Pictures paired with source code —
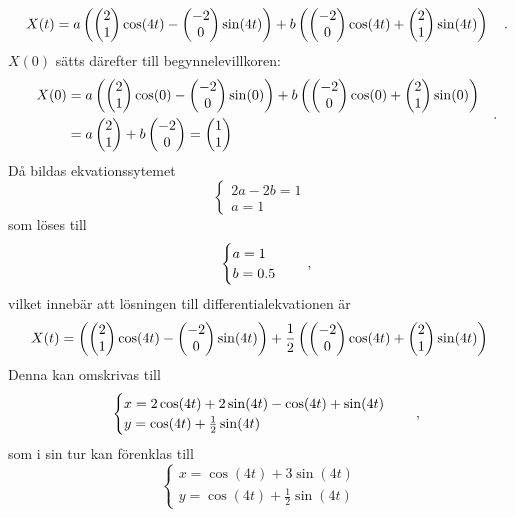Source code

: \begin{equation}
    X(t)=a\left(\begin{pmatrix}2\\1\end{pmatrix}\cos(4t)-\begin{pmatrix}-2\\0\end{pmatrix}\sin(4t)\right)+b\left(\begin{pmatrix}-2\\0\end{pmatrix}\cos(4t)+\begin{pmatrix}2\\1\end{pmatrix}\sin(4t)\right)
\quad\mathrm{.}\!\!\!\!\!\!\end{equation}
\(X(0)\) sätts därefter till begynnelevillkoren:
\begin{equation}
\begin{split}
    X(0)&=a\left(\begin{pmatrix}2\\1\end{pmatrix}\cos(0)-\begin{pmatrix}-2\\0\end{pmatrix}\sin(0)\right)+b\left(\begin{pmatrix}-2\\0\end{pmatrix}\cos(0)+\begin{pmatrix}2\\1\end{pmatrix}\sin(0)\right)\\
    &=a\begin{pmatrix}2\\1\end{pmatrix}+b\begin{pmatrix}-2\\0\end{pmatrix}=\begin{pmatrix}1\\1\end{pmatrix}
\end{split}
\quad\mathrm{.}\!\!\!\!\!\!\end{equation} Då bildas ekvationssytemet
\begin{equation}
    \begin{cases}
        2a-2b=1\\
        a=1
    \end{cases}
\end{equation} som löses till
\begin{equation}
    \begin{cases}
        a=1\\
        b=0.5
    \end{cases}
\quad\mathrm{,}\!\!\!\!\!\!\end{equation} vilket innebär att lösningen till differentialekvationen är
\begin{equation}
    X(t)=\left(\begin{pmatrix}2\\1\end{pmatrix}\cos(4t)-\begin{pmatrix}-2\\0\end{pmatrix}\sin(4t)\right)+\frac{1}{2}\left(\begin{pmatrix}-2\\0\end{pmatrix}\cos(4t)+\begin{pmatrix}2\\1\end{pmatrix}\sin(4t)\right)
\end{equation} Denna kan omskrivas till
\begin{equation}
    \begin{cases}
        x=2\cos(4t)+2\sin(4t)-\cos(4t)+\sin(4t)\\
        y=\cos(4t)+\frac{1}{2}\sin(4t)
    \end{cases}
\quad\mathrm{,}\!\!\!\!\!\!\end{equation} som i sin tur kan förenklas till
\begin{equation}
    \begin{cases}
        x=\cos(4t)+3\sin(4t)\\
        y=\cos(4t)+\frac{1}{2}\sin(4t)
    \end{cases}
\end{equation}

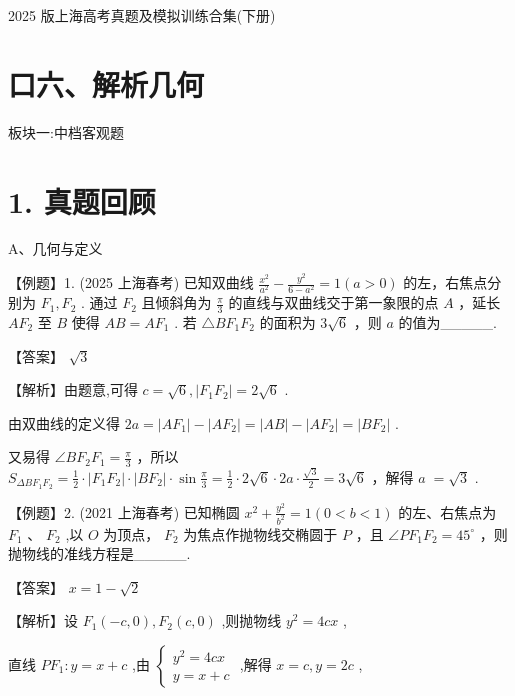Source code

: \documentclass[10pt]{article}
\begin{document}
2025 版上海高考真题及模拟训练合集(下册)

\section*{口六、解析几何}

板块一:中档客观题

\section*{1. 真题回顾}

A、几何与定义

【例题】1. (2025 上海春考) 已知双曲线 \(\frac{{x}^{2}}{{a}^{2}} - \frac{{y}^{2}}{6 - {a}^{2}} = 1\left( {a > 0}\right)\) 的左，右焦点分别为 \({F}_{1},{F}_{2}\) . 通过 \({F}_{2}\) 且倾斜角为 \(\frac{\pi }{3}\) 的直线与双曲线交于第一象限的点 \(A\) ，延长 \(A{F}_{2}\) 至 \(B\) 使得 \({AB} = {A{F}_{1}}\) . 若 \(\bigtriangleup B{F}_{1}{F}_{2}\) 的面积为 \(3\sqrt{6}\) ，则 \(a\) 的值为\_\_\_\_\_.

【答案】 \(\sqrt{3}\)

【解析】由题意,可得 \(c = \sqrt{6},\left| {{F}_{1}{F}_{2}}\right|  = 2\sqrt{6}\) .

由双曲线的定义得 \({2a} = \left| {A{F}_{1}}\right|  - \left| {A{F}_{2}}\right|  = \left| {AB}\right|  - \left| {A{F}_{2}}\right|  = \left| {B{F}_{2}}\right|\) .

又易得 \(\angle B{F}_{2}{F}_{1} = \frac{\pi }{3}\) ，所以 \({S}_{{\Delta B}{F}_{1}{F}_{2}} = \frac{1}{2} \cdot  \left| {{F}_{1}{F}_{2}}\right|  \cdot  \left| {B{F}_{2}}\right|  \cdot  \sin \frac{\pi }{3} = \frac{1}{2} \cdot  2\sqrt{6} \cdot  {2a} \cdot  \frac{\sqrt{3}}{2} = {3\sqrt{6}}\) ，解得 \(a \; = \sqrt{3}\) .

【例题】2. (2021 上海春考) 已知椭圆 \({x}^{2} + \frac{{y}^{2}}{{b}^{2}} = 1\left( {0 < b < 1}\right)\) 的左、右焦点为 \({F}_{1}\text{ 、 }{F}_{2}\) ,以 \(O\) 为顶点， \({F}_{2}\) 为焦点作抛物线交椭圆于 \(P\) ，且 \(\angle {P{F}_{1}{F}_{2}} = {45}^{ \circ  }\) ，则抛物线的准线方程是\_\_\_\_\_.

【答案】 \(x = 1 - \sqrt{2}\)

【解析】设 \({F}_{1}\left( {-c,0}\right) ,{F}_{2}\left( {c,0}\right)\) ,则抛物线 \({y}^{2} = {4cx}\) ,

直线 \(P{F}_{1} : y = x + c\) ,由 \(\left\{  \begin{array}{l} {y}^{2} = {4cx} \\  y = x + c \end{array}\right.\) ,解得 \(x = c,y = {2c}\) ,
\end{document}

TASK ITEM — Could you write out the records again exactly, without any of their pictures?

FINISHED EXERCISE —
Source code

: \begin{equation}
    X(t)=a\left(\begin{pmatrix}2\\1\end{pmatrix}\cos(4t)-\begin{pmatrix}-2\\0\end{pmatrix}\sin(4t)\right)+b\left(\begin{pmatrix}-2\\0\end{pmatrix}\cos(4t)+\begin{pmatrix}2\\1\end{pmatrix}\sin(4t)\right)
\quad\mathrm{.}\!\!\!\!\!\!\end{equation}
\(X(0)\) sätts därefter till begynnelevillkoren:
\begin{equation}
\begin{split}
    X(0)&=a\left(\begin{pmatrix}2\\1\end{pmatrix}\cos(0)-\begin{pmatrix}-2\\0\end{pmatrix}\sin(0)\right)+b\left(\begin{pmatrix}-2\\0\end{pmatrix}\cos(0)+\begin{pmatrix}2\\1\end{pmatrix}\sin(0)\right)\\
    &=a\begin{pmatrix}2\\1\end{pmatrix}+b\begin{pmatrix}-2\\0\end{pmatrix}=\begin{pmatrix}1\\1\end{pmatrix}
\end{split}
\quad\mathrm{.}\!\!\!\!\!\!\end{equation} Då bildas ekvationssytemet
\begin{equation}
    \begin{cases}
        2a-2b=1\\
        a=1
    \end{cases}
\end{equation} som löses till
\begin{equation}
    \begin{cases}
        a=1\\
        b=0.5
    \end{cases}
\quad\mathrm{,}\!\!\!\!\!\!\end{equation} vilket innebär att lösningen till differentialekvationen är
\begin{equation}
    X(t)=\left(\begin{pmatrix}2\\1\end{pmatrix}\cos(4t)-\begin{pmatrix}-2\\0\end{pmatrix}\sin(4t)\right)+\frac{1}{2}\left(\begin{pmatrix}-2\\0\end{pmatrix}\cos(4t)+\begin{pmatrix}2\\1\end{pmatrix}\sin(4t)\right)
\end{equation} Denna kan omskrivas till
\begin{equation}
    \begin{cases}
        x=2\cos(4t)+2\sin(4t)-\cos(4t)+\sin(4t)\\
        y=\cos(4t)+\frac{1}{2}\sin(4t)
    \end{cases}
\quad\mathrm{,}\!\!\!\!\!\!\end{equation} som i sin tur kan förenklas till
\begin{equation}
    \begin{cases}
        x=\cos(4t)+3\sin(4t)\\
        y=\cos(4t)+\frac{1}{2}\sin(4t)
    \end{cases}
\end{equation}

Source code

: \documentclass[10pt]{article}
\begin{document}
2025 版上海高考真题及模拟训练合集(下册)

\section*{口六、解析几何}

板块一:中档客观题

\section*{1. 真题回顾}

A、几何与定义

【例题】1. (2025 上海春考) 已知双曲线 \(\frac{{x}^{2}}{{a}^{2}} - \frac{{y}^{2}}{6 - {a}^{2}} = 1\left( {a > 0}\right)\) 的左，右焦点分别为 \({F}_{1},{F}_{2}\) . 通过 \({F}_{2}\) 且倾斜角为 \(\frac{\pi }{3}\) 的直线与双曲线交于第一象限的点 \(A\) ，延长 \(A{F}_{2}\) 至 \(B\) 使得 \({AB} = {A{F}_{1}}\) . 若 \(\bigtriangleup B{F}_{1}{F}_{2}\) 的面积为 \(3\sqrt{6}\) ，则 \(a\) 的值为\_\_\_\_\_.

【答案】 \(\sqrt{3}\)

【解析】由题意,可得 \(c = \sqrt{6},\left| {{F}_{1}{F}_{2}}\right|  = 2\sqrt{6}\) .

由双曲线的定义得 \({2a} = \left| {A{F}_{1}}\right|  - \left| {A{F}_{2}}\right|  = \left| {AB}\right|  - \left| {A{F}_{2}}\right|  = \left| {B{F}_{2}}\right|\) .

又易得 \(\angle B{F}_{2}{F}_{1} = \frac{\pi }{3}\) ，所以 \({S}_{{\Delta B}{F}_{1}{F}_{2}} = \frac{1}{2} \cdot  \left| {{F}_{1}{F}_{2}}\right|  \cdot  \left| {B{F}_{2}}\right|  \cdot  \sin \frac{\pi }{3} = \frac{1}{2} \cdot  2\sqrt{6} \cdot  {2a} \cdot  \frac{\sqrt{3}}{2} = {3\sqrt{6}}\) ，解得 \(a \; = \sqrt{3}\) .

【例题】2. (2021 上海春考) 已知椭圆 \({x}^{2} + \frac{{y}^{2}}{{b}^{2}} = 1\left( {0 < b < 1}\right)\) 的左、右焦点为 \({F}_{1}\text{ 、 }{F}_{2}\) ,以 \(O\) 为顶点， \({F}_{2}\) 为焦点作抛物线交椭圆于 \(P\) ，且 \(\angle {P{F}_{1}{F}_{2}} = {45}^{ \circ  }\) ，则抛物线的准线方程是\_\_\_\_\_.

【答案】 \(x = 1 - \sqrt{2}\)

【解析】设 \({F}_{1}\left( {-c,0}\right) ,{F}_{2}\left( {c,0}\right)\) ,则抛物线 \({y}^{2} = {4cx}\) ,

直线 \(P{F}_{1} : y = x + c\) ,由 \(\left\{  \begin{array}{l} {y}^{2} = {4cx} \\  y = x + c \end{array}\right.\) ,解得 \(x = c,y = {2c}\) ,
\end{document}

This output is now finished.